We would to start by saying that originally, Glasgow Living were going to include the 1937 Scotland vs England match as one of our greatest list, on account of an enormous 149, 415 people officially watching inside Hampden. (Still a European record). Sadly there didn’t seem to be any video highlights of the match.

We turned our attention to the next largest attendance on our Hampden list.

The 1937 Scottish Cup Final between Aberdeen and Celtic, had an official crowd of 146, 433, a world record at the time and to this day it still remains a European record.
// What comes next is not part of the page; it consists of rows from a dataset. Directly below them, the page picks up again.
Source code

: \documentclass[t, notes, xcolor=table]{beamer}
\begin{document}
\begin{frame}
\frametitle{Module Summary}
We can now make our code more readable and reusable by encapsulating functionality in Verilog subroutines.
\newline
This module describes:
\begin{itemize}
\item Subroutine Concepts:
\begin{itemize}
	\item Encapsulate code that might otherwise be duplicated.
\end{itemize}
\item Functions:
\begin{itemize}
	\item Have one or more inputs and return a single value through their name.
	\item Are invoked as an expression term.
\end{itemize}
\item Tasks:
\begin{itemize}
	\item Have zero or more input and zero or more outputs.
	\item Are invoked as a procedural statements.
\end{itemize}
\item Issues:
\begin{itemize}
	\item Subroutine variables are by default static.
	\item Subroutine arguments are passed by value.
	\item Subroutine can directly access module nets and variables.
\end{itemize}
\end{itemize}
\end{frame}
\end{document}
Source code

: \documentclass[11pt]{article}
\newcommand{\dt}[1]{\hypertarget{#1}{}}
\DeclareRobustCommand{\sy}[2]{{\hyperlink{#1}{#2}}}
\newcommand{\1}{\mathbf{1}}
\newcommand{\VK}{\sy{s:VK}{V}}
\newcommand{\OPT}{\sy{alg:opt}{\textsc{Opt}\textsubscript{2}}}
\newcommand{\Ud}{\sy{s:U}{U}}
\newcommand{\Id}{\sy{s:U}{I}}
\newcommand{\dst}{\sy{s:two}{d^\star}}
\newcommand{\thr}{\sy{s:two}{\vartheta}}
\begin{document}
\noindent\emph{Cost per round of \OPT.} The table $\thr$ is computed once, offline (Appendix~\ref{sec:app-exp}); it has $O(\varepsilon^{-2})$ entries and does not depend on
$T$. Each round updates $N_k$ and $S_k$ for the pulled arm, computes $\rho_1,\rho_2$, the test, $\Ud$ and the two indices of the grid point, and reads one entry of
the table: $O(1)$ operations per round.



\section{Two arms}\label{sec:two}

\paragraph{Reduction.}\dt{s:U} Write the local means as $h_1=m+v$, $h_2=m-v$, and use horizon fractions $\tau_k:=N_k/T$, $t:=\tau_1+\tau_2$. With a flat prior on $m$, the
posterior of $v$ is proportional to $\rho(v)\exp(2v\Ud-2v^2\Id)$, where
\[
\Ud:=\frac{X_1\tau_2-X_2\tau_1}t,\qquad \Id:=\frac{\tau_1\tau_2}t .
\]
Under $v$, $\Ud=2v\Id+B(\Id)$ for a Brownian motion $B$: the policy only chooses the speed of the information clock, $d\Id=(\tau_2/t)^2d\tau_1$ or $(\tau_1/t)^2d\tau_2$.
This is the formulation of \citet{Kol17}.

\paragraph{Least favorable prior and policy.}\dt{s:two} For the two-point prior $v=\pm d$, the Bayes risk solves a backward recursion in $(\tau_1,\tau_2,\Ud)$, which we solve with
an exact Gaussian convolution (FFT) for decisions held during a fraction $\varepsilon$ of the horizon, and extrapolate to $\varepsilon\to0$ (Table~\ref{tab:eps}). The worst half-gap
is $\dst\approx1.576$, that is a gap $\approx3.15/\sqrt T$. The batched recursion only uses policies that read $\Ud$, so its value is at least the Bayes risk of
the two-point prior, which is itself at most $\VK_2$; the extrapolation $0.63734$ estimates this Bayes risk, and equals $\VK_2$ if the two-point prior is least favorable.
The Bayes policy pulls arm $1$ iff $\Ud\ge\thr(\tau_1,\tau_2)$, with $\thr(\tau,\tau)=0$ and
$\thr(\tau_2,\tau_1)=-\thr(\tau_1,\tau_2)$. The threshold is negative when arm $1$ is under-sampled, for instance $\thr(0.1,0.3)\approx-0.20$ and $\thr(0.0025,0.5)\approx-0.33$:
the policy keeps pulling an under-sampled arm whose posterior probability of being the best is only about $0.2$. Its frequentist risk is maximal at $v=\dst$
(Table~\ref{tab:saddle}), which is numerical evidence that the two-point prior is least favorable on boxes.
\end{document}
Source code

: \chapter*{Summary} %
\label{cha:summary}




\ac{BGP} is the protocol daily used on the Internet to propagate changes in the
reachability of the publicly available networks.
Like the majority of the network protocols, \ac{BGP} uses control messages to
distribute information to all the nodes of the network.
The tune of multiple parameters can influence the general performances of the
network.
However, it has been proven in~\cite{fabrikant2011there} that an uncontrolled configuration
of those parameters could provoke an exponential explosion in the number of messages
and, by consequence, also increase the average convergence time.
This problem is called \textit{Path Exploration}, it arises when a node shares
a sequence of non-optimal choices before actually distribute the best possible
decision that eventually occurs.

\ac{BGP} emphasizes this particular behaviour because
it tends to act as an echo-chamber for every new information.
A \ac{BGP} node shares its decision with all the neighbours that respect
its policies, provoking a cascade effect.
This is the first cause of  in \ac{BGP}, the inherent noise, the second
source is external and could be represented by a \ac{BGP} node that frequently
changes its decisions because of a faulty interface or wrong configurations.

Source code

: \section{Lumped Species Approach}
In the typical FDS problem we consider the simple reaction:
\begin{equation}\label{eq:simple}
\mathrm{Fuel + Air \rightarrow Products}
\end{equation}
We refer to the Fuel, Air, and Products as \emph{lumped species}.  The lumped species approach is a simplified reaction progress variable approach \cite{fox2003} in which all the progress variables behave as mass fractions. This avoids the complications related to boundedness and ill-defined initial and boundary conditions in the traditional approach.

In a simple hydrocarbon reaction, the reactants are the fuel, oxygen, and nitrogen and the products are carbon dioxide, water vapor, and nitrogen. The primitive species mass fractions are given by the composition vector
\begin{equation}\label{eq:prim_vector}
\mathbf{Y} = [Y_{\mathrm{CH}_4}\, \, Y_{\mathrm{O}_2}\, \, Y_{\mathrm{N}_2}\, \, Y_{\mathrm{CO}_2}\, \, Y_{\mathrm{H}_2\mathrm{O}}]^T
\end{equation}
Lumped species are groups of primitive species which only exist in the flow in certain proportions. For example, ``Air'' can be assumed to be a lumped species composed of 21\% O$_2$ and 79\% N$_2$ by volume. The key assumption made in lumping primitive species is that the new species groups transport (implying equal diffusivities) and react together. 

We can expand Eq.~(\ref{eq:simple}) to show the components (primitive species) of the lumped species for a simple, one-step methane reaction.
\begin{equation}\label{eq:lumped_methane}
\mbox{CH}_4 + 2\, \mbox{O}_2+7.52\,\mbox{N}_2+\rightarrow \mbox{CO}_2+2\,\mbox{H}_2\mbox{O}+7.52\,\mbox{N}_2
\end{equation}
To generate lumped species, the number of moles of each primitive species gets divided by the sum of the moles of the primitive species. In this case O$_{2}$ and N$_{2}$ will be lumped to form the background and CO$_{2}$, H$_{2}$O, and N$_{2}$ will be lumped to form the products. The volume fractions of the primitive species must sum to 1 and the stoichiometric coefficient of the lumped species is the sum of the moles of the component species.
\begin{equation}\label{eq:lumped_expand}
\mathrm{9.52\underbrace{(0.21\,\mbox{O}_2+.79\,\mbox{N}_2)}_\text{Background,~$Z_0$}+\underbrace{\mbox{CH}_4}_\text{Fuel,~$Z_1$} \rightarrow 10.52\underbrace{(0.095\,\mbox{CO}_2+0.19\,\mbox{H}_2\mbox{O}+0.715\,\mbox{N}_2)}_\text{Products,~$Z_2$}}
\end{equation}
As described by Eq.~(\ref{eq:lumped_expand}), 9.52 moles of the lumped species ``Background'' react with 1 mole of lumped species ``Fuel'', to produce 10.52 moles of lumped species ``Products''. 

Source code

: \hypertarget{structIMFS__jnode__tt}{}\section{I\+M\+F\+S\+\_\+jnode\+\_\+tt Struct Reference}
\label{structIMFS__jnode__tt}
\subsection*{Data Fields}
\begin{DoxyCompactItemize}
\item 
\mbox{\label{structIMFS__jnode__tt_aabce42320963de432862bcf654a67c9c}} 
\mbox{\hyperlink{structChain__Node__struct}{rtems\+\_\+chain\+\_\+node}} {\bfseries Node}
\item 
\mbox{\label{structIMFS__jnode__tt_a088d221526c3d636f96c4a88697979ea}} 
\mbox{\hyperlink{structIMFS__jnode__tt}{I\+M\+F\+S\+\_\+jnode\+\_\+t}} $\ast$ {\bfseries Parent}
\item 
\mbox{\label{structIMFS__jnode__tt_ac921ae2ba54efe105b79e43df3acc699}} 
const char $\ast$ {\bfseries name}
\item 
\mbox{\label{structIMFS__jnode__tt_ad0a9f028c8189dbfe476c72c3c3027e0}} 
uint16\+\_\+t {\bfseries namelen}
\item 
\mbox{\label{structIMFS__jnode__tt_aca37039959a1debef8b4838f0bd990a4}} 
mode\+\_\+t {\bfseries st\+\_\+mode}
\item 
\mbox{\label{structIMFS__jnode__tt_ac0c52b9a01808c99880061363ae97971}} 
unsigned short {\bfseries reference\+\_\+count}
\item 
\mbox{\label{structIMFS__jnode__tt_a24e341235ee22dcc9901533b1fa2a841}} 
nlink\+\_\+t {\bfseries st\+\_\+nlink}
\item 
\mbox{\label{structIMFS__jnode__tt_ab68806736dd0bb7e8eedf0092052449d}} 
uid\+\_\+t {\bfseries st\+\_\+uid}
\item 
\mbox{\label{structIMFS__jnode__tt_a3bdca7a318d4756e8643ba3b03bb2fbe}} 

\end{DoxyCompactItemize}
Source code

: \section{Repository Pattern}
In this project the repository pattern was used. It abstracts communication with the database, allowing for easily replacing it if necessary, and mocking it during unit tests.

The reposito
It was Aberdeen’s first chance at glory and Celtic were already chasing their fifteenth Scottish Cup, although the match had a decidedly sportsman like tone to it, considering the Aberdeen manager Paddy Travers was in fact an ex Celtic player.

(Interesting fact, Aberdeen along with Celtic remain the only two teams never to have been relegated in Scotland.)

Celtic proved to be too strong for the team from the North. Aberdeen having successfully reached the Scottish Cup Final thanks to their fabulous wingers, but a strong Celtic side managed to limit the danger from Aberdeen’s wing play.

Taking a well deserved lead in the 12th minute Celtic looked to be on course for a convincing win, but shockingly and heavily against the run of play, Aberdeen scored less than a minute after the match resumed.

With Aberdeen in the ascendancy it seemed like there could be shock on the cards, before the match Aberdeen was considered massive underdogs, Aberdeen being a relatively new team in the Scottish League.

The crowd was deemed to be less than partisan thanks to Hampden Park being mere miles away from Celtic’s natural habitat in the East End of Glasgow.

Aberdeen were not however lacking in fans, the game had piqued the interest of fans across the country and they travelled to Hampden, hoping to watch the young pretenders of the north, take on an already well established Celtic team.

Celtic however proved too strong for Aberdeen and after being a little shell shocked following Aberdeen’s initial goal, began to dominate the match, although Celtic failed to find the killer goal needed to seal the win.

Eventually after what seemed like constant pressure from the Celtic side and as Aberdeen began to tire, Celtic struck with the killer blow.

Celtic’s Jimmy McGrory setting up Willie Buchan to slot the ball past the distraught Aberdeen goalkeeper. Claims for handball were waived away and following a late Aberdeen fight back, Celtic had achieved their 15th Scottish Cup Final win.

Aberdeen were left devastated at holding out for nearly three quarters of the match but took solace in the fact they had battled well against the might of Celtic.

Celtic might have triumphed in lifting the cup, but a new giant of Scottish football was born.